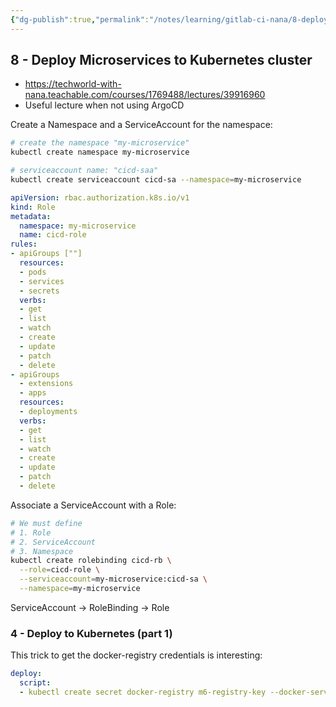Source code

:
 ```yaml
---
{"dg-publish":true,"permalink":"/notes/learning/gitlab-ci-nana/8-deploy-microservices-to-kubernetes-cluster/","dgHomeLink":true,"dgPassFrontmatter":false}
---
```


## 8 - Deploy Microservices to Kubernetes cluster

- <https://techworld-with-nana.teachable.com/courses/1769488/lectures/39916960>
- Useful lecture when not using ArgoCD

Create a Namespace and a ServiceAccount for the namespace:
```bash
# create the namespace "my-microservice"
kubectl create namespace my-microservice

# serviceaccount name: "cicd-saa"
kubectl create serviceaccount cicd-sa --namespace=my-microservice
```


```yaml
apiVersion: rbac.authorization.k8s.io/v1
kind: Role
metadata:
  namespace: my-microservice
  name: cicd-role
rules:
- apiGroups [""]
  resources:
  - pods
  - services
  - secrets
  verbs:
  - get
  - list
  - watch
  - create
  - update
  - patch
  - delete
- apiGroups 
  - extensions
  - apps
  resources:
  - deployments
  verbs:
  - get
  - list
  - watch
  - create
  - update
  - patch
  - delete
```

Associate a ServiceAccount with a Role:
```bash
# We must define
# 1. Role
# 2. ServiceAccount
# 3. Namespace
kubectl create rolebinding cicd-rb \
  --role=cicd-role \
  --serviceaccount=my-microservice:cicd-sa \
  --namespace=my-microservice
```

ServiceAccount -> RoleBinding -> Role


### 4 - Deploy to Kubernetes (part 1)

This trick to get the docker-registry credentials is interesting:
```yaml
deploy:
  script:
  - kubectl create secret docker-registry m6-registry-key --docker-server=$CI_REGISTRY --docker-username=$GITLAB_USER --docker-password=$GITLAB_PAASSWORD -n my-microservice --dry-run=client -o yaml | kubectl apply -f -
```

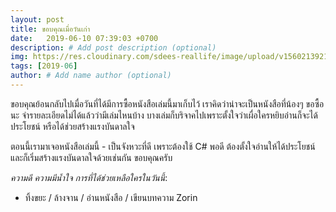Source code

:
 ```yaml
---
layout: post
title: ขอบคุณเมื่อวันเก่า
date:   2019-06-10 07:39:03 +0700
description: # Add post description (optional)
img: https://res.cloudinary.com/sdees-reallife/image/upload/v1560213921/IMG_25620611_073501.jpg # Add image post (optional)
tags: [2019-06]
author: # Add name author (optional)
---
```


ขอบคุณย้อนกลับไปเมื่อวันที่ได้มีการซื้อหนังสือเล่มนี้มาเก็บไว้ เราคิดว่าน่าจะเป็นหนังสือที่น้องๆ ขอซื้อนะ จำรายละเอียดไม่ได้แล้วว่ามีเล่มไหนบ้าง บางเล่มก็บริจาคไปเพราะตั้งใจว่าเผื่อใครหยิบอ่านก็จะได้ประโยชน์ หรือได้ช่วยสร้างแรงบันดาลใจ

ตอนนี้เรามาเจอหนังสือเล่มนี้ - เป็นจังหวะที่ดี เพราะต้องใช้ C# พอดี ต้องตั้งใจอ่านให้ได้ประโยชน์และก็เริ่มสร้างแรงบันดาลใจด้วยเช่นกัน ขอบคุณครับ <i class="fa fa-child" style="color:plum"></i>

*ความดี ความมีน้ำใจ การที่ได้ช่วยเหลือใครในวันนี้*:
- ทิ้งขยะ / ล้างจาน / อ่านหนังสือ / เขียนบทความ Zorin
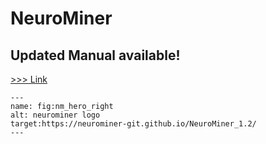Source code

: # NeuroMiner


## Updated Manual available! 
[>>> Link](https://neurominer-git.github.io/NeuroMiner_1.2/)


```{figure} Images/nm_hero_right.png
---
name: fig:nm_hero_right
alt: neurominer logo
target:https://neurominer-git.github.io/NeuroMiner_1.2/
---
```
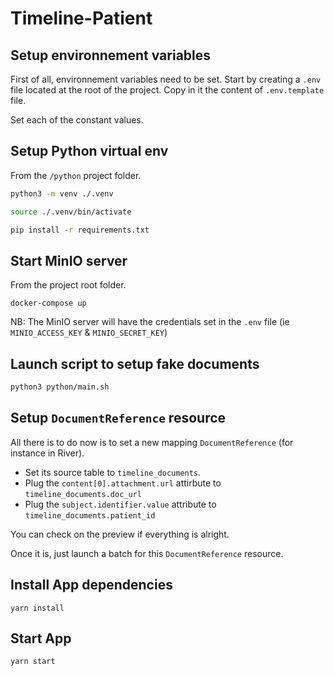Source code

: # Timeline-Patient

## Setup environnement variables

First of all, environnement variables need to be set.
Start by creating a `.env` file located at the root of the project. Copy in it the content of `.env.template` file.

Set each of the constant values.


## Setup Python virtual env

From the `/python` project folder.

```sh
python3 -m venv ./.venv

source ./.venv/bin/activate

pip install -r requirements.txt
```

## Start MinIO server

From the project root folder.

```docker-compose up```

NB: The MinIO server will have the credentials set in the `.env` file (ie `MINIO_ACCESS_KEY` & `MINIO_SECRET_KEY`)

## Launch script to setup fake documents

```sh
python3 python/main.sh
```

## Setup `DocumentReference` resource

All there is to do now is to set a new mapping `DocumentReference` (for instance in River). 

- Set its source table to `timeline_documents`.
- Plug the `content[0].attachment.url` attirbute to `timeline_documents.doc_url`
- Plug the `subject.identifier.value` attribute to `timeline_documents.patient_id`

You can check on the preview if everything is alright. 

Once it is, just launch a batch for this `DocumentReference` resource.

## Install App dependencies

```yarn install```

## Start App

```yarn start```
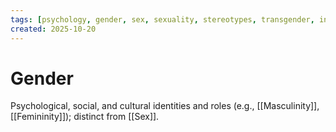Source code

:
 ```yaml
---
tags: [psychology, gender, sex, sexuality, stereotypes, transgender, intersex, orientation, sexism, masculinity, STEM]
created: 2025-10-20
---
```

# Gender

Psychological, social, and cultural identities and roles (e.g., [[Masculinity]], [[Femininity]]); distinct from [[Sex]].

| WHAT THE TASK REQUIRES |
Once the pictures are set aside, repeat the data above exactly.

| RESULT FOR THIS TASK |
Source code

:
 ```yaml
---
{"dg-publish":true,"permalink":"/notes/learning/gitlab-ci-nana/8-deploy-microservices-to-kubernetes-cluster/","dgHomeLink":true,"dgPassFrontmatter":false}
---
```


## 8 - Deploy Microservices to Kubernetes cluster

- <https://techworld-with-nana.teachable.com/courses/1769488/lectures/39916960>
- Useful lecture when not using ArgoCD

Create a Namespace and a ServiceAccount for the namespace:
```bash
# create the namespace "my-microservice"
kubectl create namespace my-microservice

# serviceaccount name: "cicd-saa"
kubectl create serviceaccount cicd-sa --namespace=my-microservice
```


```yaml
apiVersion: rbac.authorization.k8s.io/v1
kind: Role
metadata:
  namespace: my-microservice
  name: cicd-role
rules:
- apiGroups [""]
  resources:
  - pods
  - services
  - secrets
  verbs:
  - get
  - list
  - watch
  - create
  - update
  - patch
  - delete
- apiGroups 
  - extensions
  - apps
  resources:
  - deployments
  verbs:
  - get
  - list
  - watch
  - create
  - update
  - patch
  - delete
```

Associate a ServiceAccount with a Role:
```bash
# We must define
# 1. Role
# 2. ServiceAccount
# 3. Namespace
kubectl create rolebinding cicd-rb \
  --role=cicd-role \
  --serviceaccount=my-microservice:cicd-sa \
  --namespace=my-microservice
```

ServiceAccount -> RoleBinding -> Role


### 4 - Deploy to Kubernetes (part 1)

This trick to get the docker-registry credentials is interesting:
```yaml
deploy:
  script:
  - kubectl create secret docker-registry m6-registry-key --docker-server=$CI_REGISTRY --docker-username=$GITLAB_USER --docker-password=$GITLAB_PAASSWORD -n my-microservice --dry-run=client -o yaml | kubectl apply -f -
```

Source code

:
 ```yaml
---
layout: post
title: ขอบคุณเมื่อวันเก่า
date:   2019-06-10 07:39:03 +0700
description: # Add post description (optional)
img: https://res.cloudinary.com/sdees-reallife/image/upload/v1560213921/IMG_25620611_073501.jpg # Add image post (optional)
tags: [2019-06]
author: # Add name author (optional)
---
```


ขอบคุณย้อนกลับไปเมื่อวันที่ได้มีการซื้อหนังสือเล่มนี้มาเก็บไว้ เราคิดว่าน่าจะเป็นหนังสือที่น้องๆ ขอซื้อนะ จำรายละเอียดไม่ได้แล้วว่ามีเล่มไหนบ้าง บางเล่มก็บริจาคไปเพราะตั้งใจว่าเผื่อใครหยิบอ่านก็จะได้ประโยชน์ หรือได้ช่วยสร้างแรงบันดาลใจ

ตอนนี้เรามาเจอหนังสือเล่มนี้ - เป็นจังหวะที่ดี เพราะต้องใช้ C# พอดี ต้องตั้งใจอ่านให้ได้ประโยชน์และก็เริ่มสร้างแรงบันดาลใจด้วยเช่นกัน ขอบคุณครับ <i class="fa fa-child" style="color:plum"></i>

*ความดี ความมีน้ำใจ การที่ได้ช่วยเหลือใครในวันนี้*:
- ทิ้งขยะ / ล้างจาน / อ่านหนังสือ / เขียนบทความ Zorin
Source code

: # NeuroMiner


## Updated Manual available! 
[>>> Link](https://neurominer-git.github.io/NeuroMiner_1.2/)


```{figure} Images/nm_hero_right.png
---
name: fig:nm_hero_right
alt: neurominer logo
target:https://neurominer-git.github.io/NeuroMiner_1.2/
---
```
Source code

: # Timeline-Patient

## Setup environnement variables

First of all, environnement variables need to be set.
Start by creating a `.env` file located at the root of the project. Copy in it the content of `.env.template` file.

Set each of the constant values.


## Setup Python virtual env

From the `/python` project folder.

```sh
python3 -m venv ./.venv

source ./.venv/bin/activate

pip install -r requirements.txt
```

## Start MinIO server

From the project root folder.

```docker-compose up```

NB: The MinIO server will have the credentials set in the `.env` file (ie `MINIO_ACCESS_KEY` & `MINIO_SECRET_KEY`)

## Launch script to setup fake documents

```sh
python3 python/main.sh
```

## Setup `DocumentReference` resource

All there is to do now is to set a new mapping `DocumentReference` (for instance in River). 

- Set its source table to `timeline_documents`.
- Plug the `content[0].attachment.url` attirbute to `timeline_documents.doc_url`
- Plug the `subject.identifier.value` attribute to `timeline_documents.patient_id`

You can check on the preview if everything is alright. 

Once it is, just launch a batch for this `DocumentReference` resource.

## Install App dependencies

```yarn install```

## Start App

```yarn start```
Source code

:
 ```yaml
---
tags: [psychology, gender, sex, sexuality, stereotypes, transgender, intersex, orientation, sexism, masculinity, STEM]
created: 2025-10-20
---
```

# Gender

Psychological, social, and cultural identities and roles (e.g., [[Masculinity]], [[Femininity]]); distinct from [[Sex]].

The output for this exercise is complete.